I still have a ton of writing to do, and honestly, all I did last week was write, so I don't have a lot of interesting things to report (except that at this time last year I'd just come back from Disneyland, so there has been some reminiscing this week).

I did take part in a couple of giveaways last week, which are both still going so if you want to try to win a copy of Under Locker and Key, you can!

One giveaway is part of Celebrating Debutantes 2017, a series of giveaways and interviews with authors whose first books are coming out this year. Here's a picture of my giveaway, which includes a signed book, a bookmark, and a pair of "Retrieval Specialist" sunglasses:

Under Locker and Key is one, but there are a lot of other great novels you can win, so I recommend clicking through the below link and doing some exploring. Free books, am I right?

The other giveaway is from the blog From the Mixed-Up Files and is specifically middle grade. I'm giving away a copy of my book, and like the other giveaway, there are plenty of other middle grade books worth reading that are also being given away. Here's the list of all the books that are part of the giveaway, and you can click through the below links to learn more about each one:

ONE SHADOW ON THE WALL, by Leah Henderson
AHIMSA, by Supriya Kelkar
UNDER LOCKER AND KEY, by Allison K. Hymas
UNDER SIEGE! by Robyn Gioia
THE GHOST, THE RAT, AND ME, by Robyn Gioia

Here are the links for the giveaways:

Celebrating Debutantes 2017

From the Mixed-Up Files

And, here are this week's debuts:

Young Adult:
Carlie Sorosiak - If Birds Fly Back (6/27)
Bonnie Pipkin - Aftercare Instructions (6/27)

Monday, June 19, 2017

Dream Diary

Things that have happened in the last week:

1. I discovered one of my running routes may be .5-1 mile longer than I thought (which would explain why my times are always worse than expected when I run it).
2. Speaking of running, I just got back to my normal running schedule after 3 weeks of unusual and recovery runs, so this morning's 4-mile-fast run felt like death. Thank heavens for cold showers after hot summer runs!
3. I've been working hard on my work in progress, revising it and polishing it as much as I can.

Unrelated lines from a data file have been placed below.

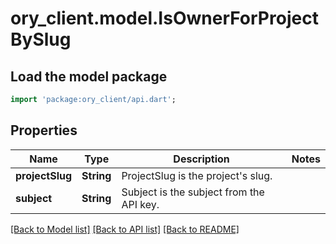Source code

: # ory_client.model.IsOwnerForProjectBySlug

## Load the model package
```dart
import 'package:ory_client/api.dart';
```

## Properties
Name | Type | Description | Notes
------------ | ------------- | ------------- | -------------
**projectSlug** | **String** | ProjectSlug is the project's slug. | 
**subject** | **String** | Subject is the subject from the API key. | 

[[Back to Model list]](../README.md#documentation-for-models) [[Back to API list]](../README.md#documentation-for-api-endpoints) [[Back to README]](../README.md)


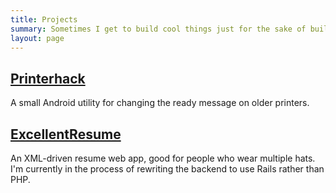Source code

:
 ```yaml
---
title: Projects
summary: Sometimes I get to build cool things just for the sake of building them. When I do, they end up on this page.
layout: page
---
```


## [Printerhack](https://play.google.com/store/apps/details?id=com.qrohlf.printerhack&hl=en)
A small Android utility for changing the ready message on older printers.

## [ExcellentResume](https://github.com/qrohlf/excellentresume)
An XML-driven resume web app, good for people who wear multiple hats. I'm currently in the process of rewriting the backend to use Rails rather than PHP.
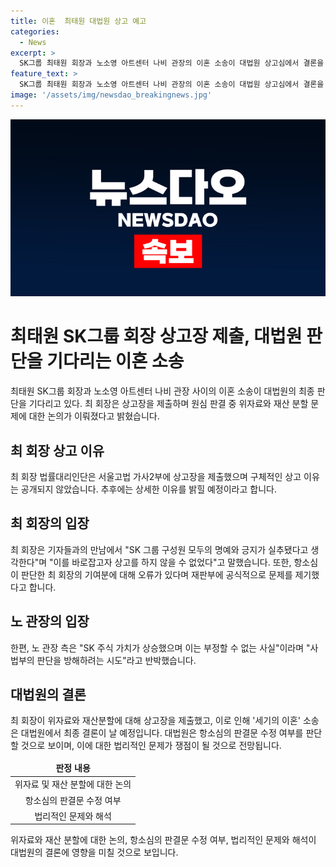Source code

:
```yaml
---
title: 이혼  최태원 대법원 상고 예고
categories:
  - News
excerpt: >
  SK그룹 최태원 회장과 노소영 아트센터 나비 관장의 이혼 소송이 대법원 상고심에서 결론을 얻을 예정이다. 최 회장 측은 위자료 및 재산 분할 문제에 대해 상고장을 제출했으며, 이에 대한 최종 판단이 예정되어 있으며 이에 대한 관심이 쏠리고 있다. 이번 상고심에서는 법률적 문제에 대한 판단이 중점적으로 살필 전망이며, 이에 대한 판단이 사회적으로 주목받을 것으로 보인다.
feature_text: >
  SK그룹 최태원 회장과 노소영 아트센터 나비 관장의 이혼 소송이 대법원 상고심에서 결론을 얻을 예정이다. 최 회장 측은 위자료 및 재산 분할 문제에 대해 상고장을 제출했으며, 이에 대한 최종 판단이 예정되어 있으며 이에 대한 관심이 쏠리고 있다. 이번 상고심에서는 법률적 문제에 대한 판단이 중점적으로 살필 전망이며, 이에 대한 판단이 사회적으로 주목받을 것으로 보인다.
image: '/assets/img/newsdao_breakingnews.jpg'
---
```


<p><img src="/assets/img/newsdao_breakingnews.jpg" alt="koreaapp 속보" /></p>

<h1>최태원 SK그룹 회장 상고장 제출, 대법원 판단을 기다리는 이혼 소송</h1>

<p data-ke-size="size16">최태원 SK그룹 회장과 노소영 아트센터 나비 관장 사이의 이혼 소송이 대법원의 최종 판단을 기다리고 있다. 최 회장은 상고장을 제출하며 원심 판결 중 위자료와 재산 분할 문제에 대한 논의가 이뤄졌다고 밝혔습니다.</p>

<h2 data-ke-size="size26">최 회장 상고 이유</h2>

<p data-ke-size="size16">최 회장 법률대리인단은 서울고법 가사2부에 상고장을 제출했으며 구체적인 상고 이유는 공개되지 않았습니다. 추후에는 상세한 이유를 밝힐 예정이라고 합니다.</p>

<h2 data-ke-size="size26">최 회장의 입장</h2>

<p data-ke-size="size16">최 회장은 기자들과의 만남에서 "SK 그룹 구성원 모두의 명예와 긍지가 실추됐다고 생각한다"며 "이를 바로잡고자 상고를 하지 않을 수 없었다"고 말했습니다. 또한, 항소심이 판단한 최 회장의 기여분에 대해 오류가 있다며 재판부에 공식적으로 문제를 제기했다고 합니다.</p>

<h2 data-ke-size="size26">노 관장의 입장</h2>

<p data-ke-size="size16">한편, 노 관장 측은 "SK 주식 가치가 상승했으며 이는 부정할 수 없는 사실"이라며 "사법부의 판단을 방해하려는 시도"라고 반박했습니다.</p>

<h2 data-ke-size="size26">대법원의 결론</h2>

<p data-ke-size="size16">최 회장이 위자료와 재산분할에 대해 상고장을 제출했고, 이로 인해 '세기의 이혼' 소송은 대법원에서 최종 결론이 날 예정입니다. 대법원은 항소심의 판결문 수정 여부를 판단할 것으로 보이며, 이에 대한 법리적인 문제가 쟁점이 될 것으로 전망됩니다.</p>

<table>
<thead>
<tr>
<td style="text-align: center; height: 17px;"><b>판정 내용</b></td>
</tr>
</thead>
<tbody>
<tr>
<td style="text-align: center; height: 17px;">위자료 및 재산 분할에 대한 논의</td>
</tr>
<tr>
<td style="text-align: center; height: 17px;">항소심의 판결문 수정 여부</td>
</tr>
<tr>
<td style="text-align: center; height: 17px;">법리적인 문제와 해석</td>
</tr>
</tbody>
</table>

<p data-ke-size="size16">위자료와 재산 분할에 대한 논의, 항소심의 판결문 수정 여부, 법리적인 문제와 해석이 대법원의 결론에 영향을 미칠 것으로 보입니다.</p>

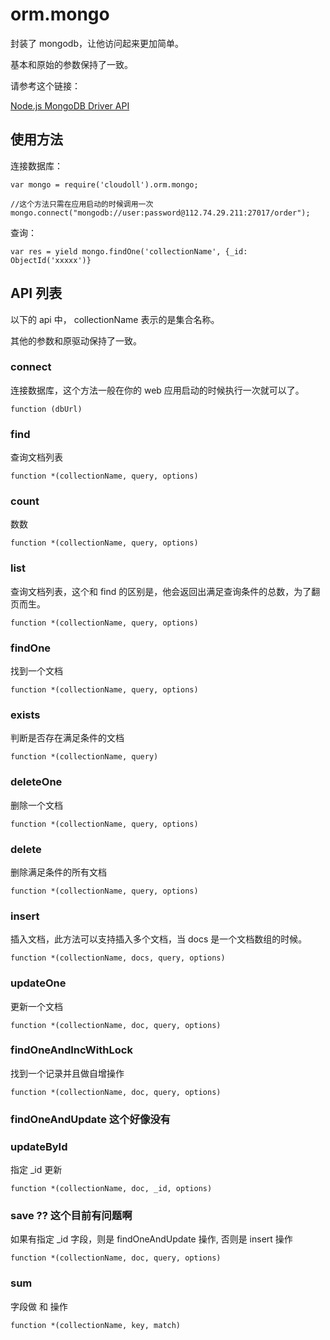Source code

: # orm.mongo

封装了 mongodb，让他访问起来更加简单。

基本和原始的参数保持了一致。

请参考这个链接：

[Node.js MongoDB Driver API](http://mongodb.github.io/node-mongodb-native/2.0/api/)


## 使用方法

连接数据库：

```
var mongo = require('cloudoll').orm.mongo;

//这个方法只需在应用启动的时候调用一次
mongo.connect("mongodb://user:password@112.74.29.211:27017/order");
```

查询：

```
var res = yield mongo.findOne('collectionName', {_id: ObjectId('xxxxx')}

```

## API 列表

以下的 api 中， collectionName 表示的是集合名称。

其他的参数和原驱动保持了一致。

### connect

连接数据库，这个方法一般在你的 web 应用启动的时候执行一次就可以了。

```
function (dbUrl)
```

### find

查询文档列表

```
function *(collectionName, query, options)
```

### count

数数

```
function *(collectionName, query, options)
```

### list

查询文档列表，这个和 find 的区别是，他会返回出满足查询条件的总数，为了翻页而生。

```
function *(collectionName, query, options)
```

### findOne

找到一个文档

```
function *(collectionName, query, options)
```

### exists

判断是否存在满足条件的文档

```
function *(collectionName, query)
```

### deleteOne

删除一个文档

```
function *(collectionName, query, options)
```

### delete

删除满足条件的所有文档

```
function *(collectionName, query, options)
```

### insert

插入文档，此方法可以支持插入多个文档，当 docs 是一个文档数组的时候。

```
function *(collectionName, docs, query, options)
```

### updateOne

更新一个文档

```
function *(collectionName, doc, query, options)
```

### findOneAndIncWithLock

找到一个记录并且做自增操作

```
function *(collectionName, doc, query, options)
```

### findOneAndUpdate 这个好像没有



### updateById

指定 _id 更新

```
function *(collectionName, doc, _id, options)
```


### save ?? 这个目前有问题啊

如果有指定 _id 字段，则是 findOneAndUpdate 操作, 否则是 insert 操作

```
function *(collectionName, doc, query, options)
```

### sum

字段做 和 操作

```
function *(collectionName, key, match)
```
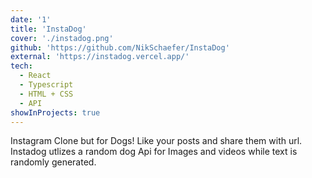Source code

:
 ```yaml
---
date: '1'
title: 'InstaDog'
cover: './instadog.png'
github: 'https://github.com/NikSchaefer/InstaDog'
external: 'https://instadog.vercel.app/'
tech:
  - React
  - Typescript
  - HTML + CSS
  - API
showInProjects: true
---
```


Instagram Clone but for Dogs! Like your posts and share them with url. Instadog utlizes a random dog Api for Images and videos while text is randomly generated.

The work in progress is the one about sleep and dreams. I'm currently working on 3 books at once (Arts and Thefts finalization, a third Jeremy Wilderson book, and this other one), but I call the dream book my work in progress because it's a new project.

As a result or driving into dream science and spending so much time and energy using my imagination, I've been having some weird dreams lately. Weird, vivid dreams that leave me wondering, "Where did that come from?" I usually have pretty vivid dreams, but this last week they've been weirder than normal.

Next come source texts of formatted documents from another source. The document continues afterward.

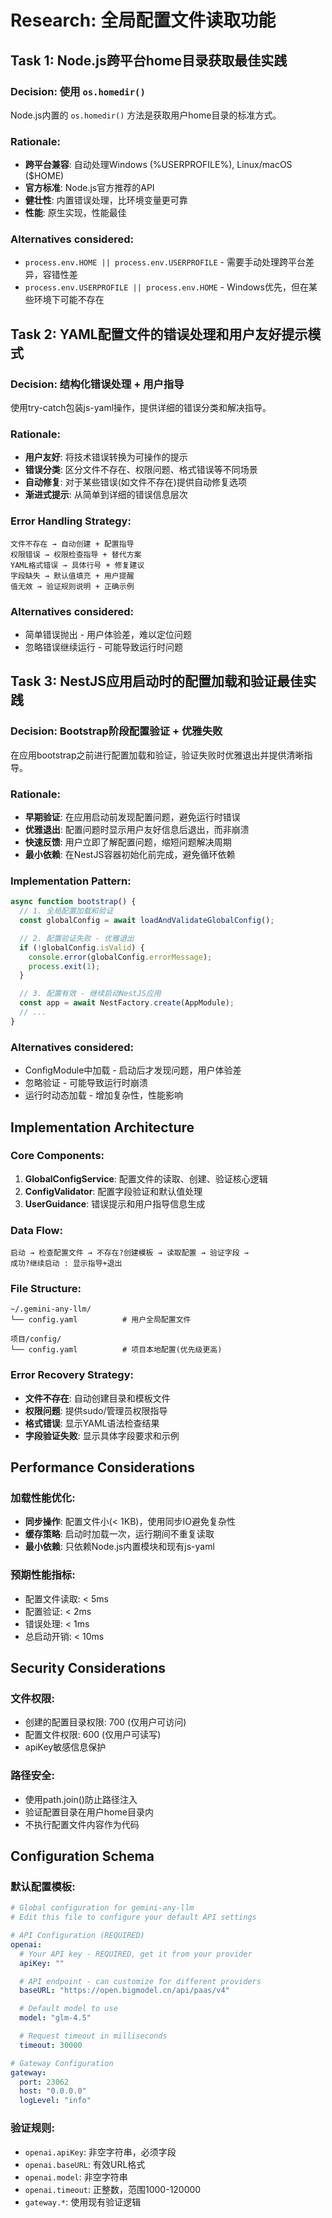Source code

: # Research: 全局配置文件读取功能

## Task 1: Node.js跨平台home目录获取最佳实践

### Decision: 使用 `os.homedir()`
Node.js内置的 `os.homedir()` 方法是获取用户home目录的标准方式。

### Rationale:
- **跨平台兼容**: 自动处理Windows (%USERPROFILE%), Linux/macOS ($HOME)
- **官方标准**: Node.js官方推荐的API
- **健壮性**: 内置错误处理，比环境变量更可靠
- **性能**: 原生实现，性能最佳

### Alternatives considered:
- `process.env.HOME || process.env.USERPROFILE` - 需要手动处理跨平台差异，容错性差
- `process.env.USERPROFILE || process.env.HOME` - Windows优先，但在某些环境下可能不存在

## Task 2: YAML配置文件的错误处理和用户友好提示模式

### Decision: 结构化错误处理 + 用户指导
使用try-catch包装js-yaml操作，提供详细的错误分类和解决指导。

### Rationale:
- **用户友好**: 将技术错误转换为可操作的提示
- **错误分类**: 区分文件不存在、权限问题、格式错误等不同场景
- **自动修复**: 对于某些错误(如文件不存在)提供自动修复选项
- **渐进式提示**: 从简单到详细的错误信息层次

### Error Handling Strategy:
```
文件不存在 → 自动创建 + 配置指导
权限错误 → 权限检查指导 + 替代方案
YAML格式错误 → 具体行号 + 修复建议
字段缺失 → 默认值填充 + 用户提醒
值无效 → 验证规则说明 + 正确示例
```

### Alternatives considered:
- 简单错误抛出 - 用户体验差，难以定位问题
- 忽略错误继续运行 - 可能导致运行时问题

## Task 3: NestJS应用启动时的配置加载和验证最佳实践

### Decision: Bootstrap阶段配置验证 + 优雅失败
在应用bootstrap之前进行配置加载和验证，验证失败时优雅退出并提供清晰指导。

### Rationale:
- **早期验证**: 在应用启动前发现配置问题，避免运行时错误
- **优雅退出**: 配置问题时显示用户友好信息后退出，而非崩溃
- **快速反馈**: 用户立即了解配置问题，缩短问题解决周期
- **最小依赖**: 在NestJS容器初始化前完成，避免循环依赖

### Implementation Pattern:
```typescript
async function bootstrap() {
  // 1. 全局配置加载和验证
  const globalConfig = await loadAndValidateGlobalConfig();

  // 2. 配置验证失败 - 优雅退出
  if (!globalConfig.isValid) {
    console.error(globalConfig.errorMessage);
    process.exit(1);
  }

  // 3. 配置有效 - 继续启动NestJS应用
  const app = await NestFactory.create(AppModule);
  // ...
}
```

### Alternatives considered:
- ConfigModule中加载 - 启动后才发现问题，用户体验差
- 忽略验证 - 可能导致运行时崩溃
- 运行时动态加载 - 增加复杂性，性能影响

## Implementation Architecture

### Core Components:
1. **GlobalConfigService**: 配置文件的读取、创建、验证核心逻辑
2. **ConfigValidator**: 配置字段验证和默认值处理
3. **UserGuidance**: 错误提示和用户指导信息生成

### Data Flow:
```
启动 → 检查配置文件 → 不存在?创建模板 → 读取配置 → 验证字段 →
成功?继续启动 : 显示指导+退出
```

### File Structure:
```
~/.gemini-any-llm/
└── config.yaml          # 用户全局配置文件

项目/config/
└── config.yaml          # 项目本地配置(优先级更高)
```

### Error Recovery Strategy:
- **文件不存在**: 自动创建目录和模板文件
- **权限问题**: 提供sudo/管理员权限指导
- **格式错误**: 显示YAML语法检查结果
- **字段验证失败**: 显示具体字段要求和示例

## Performance Considerations

### 加载性能优化:
- **同步操作**: 配置文件小(< 1KB)，使用同步IO避免复杂性
- **缓存策略**: 启动时加载一次，运行期间不重复读取
- **最小依赖**: 只依赖Node.js内置模块和现有js-yaml

### 预期性能指标:
- 配置文件读取: < 5ms
- 配置验证: < 2ms
- 错误处理: < 1ms
- 总启动开销: < 10ms

## Security Considerations

### 文件权限:
- 创建的配置目录权限: 700 (仅用户可访问)
- 配置文件权限: 600 (仅用户可读写)
- apiKey敏感信息保护

### 路径安全:
- 使用path.join()防止路径注入
- 验证配置目录在用户home目录内
- 不执行配置文件内容作为代码

## Configuration Schema

### 默认配置模板:
```yaml
# Global configuration for gemini-any-llm
# Edit this file to configure your default API settings

# API Configuration (REQUIRED)
openai:
  # Your API key - REQUIRED, get it from your provider
  apiKey: ""

  # API endpoint - can customize for different providers
  baseURL: "https://open.bigmodel.cn/api/paas/v4"

  # Default model to use
  model: "glm-4.5"

  # Request timeout in milliseconds
  timeout: 30000

# Gateway Configuration
gateway:
  port: 23062
  host: "0.0.0.0"
  logLevel: "info"
```

### 验证规则:
- `openai.apiKey`: 非空字符串，必须字段
- `openai.baseURL`: 有效URL格式
- `openai.model`: 非空字符串
- `openai.timeout`: 正整数，范围1000-120000
- `gateway.*`: 使用现有验证逻辑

So, here are some of my recent bonkers dreams. We'll see if any of them turn into stories (my WIP came from a dream, appropriately enough):

- Snowy morning in June (I blame watching the new live-action Beauty and the Beast three times in three days for this one). I was on vacation in some small resort town, and it was snowing, but I still needed to go running early in the morning. I remember this dream because the cold of the snow was so vivid, as was the taste of the dark chocolate I bought during said run from the candy store that was strangely open at 3 am.

- Apocalypse. I dreamed that something had happened that had destroyed modern civilization, and my dad was trying to protect me and my siblings as we traveled through Provo. (Happy Father's Day, all!) I don't know where my mom was. I do know, though, that there was widespread flooding and people were dropping into comas for no good reason. Other people were finding these amulets that looked like crescent moons, and, if you had one with you when you returned to the place of your birth, you'd get superpowers. I was born in Provo, so I wanted to find one! I was trying to solve what had happened and how to stop it from getting worse. The other thing I remember about this dream was that people who still had indoor plumbing charged people to use their toilets. Seems like a good apocalyptic strategy.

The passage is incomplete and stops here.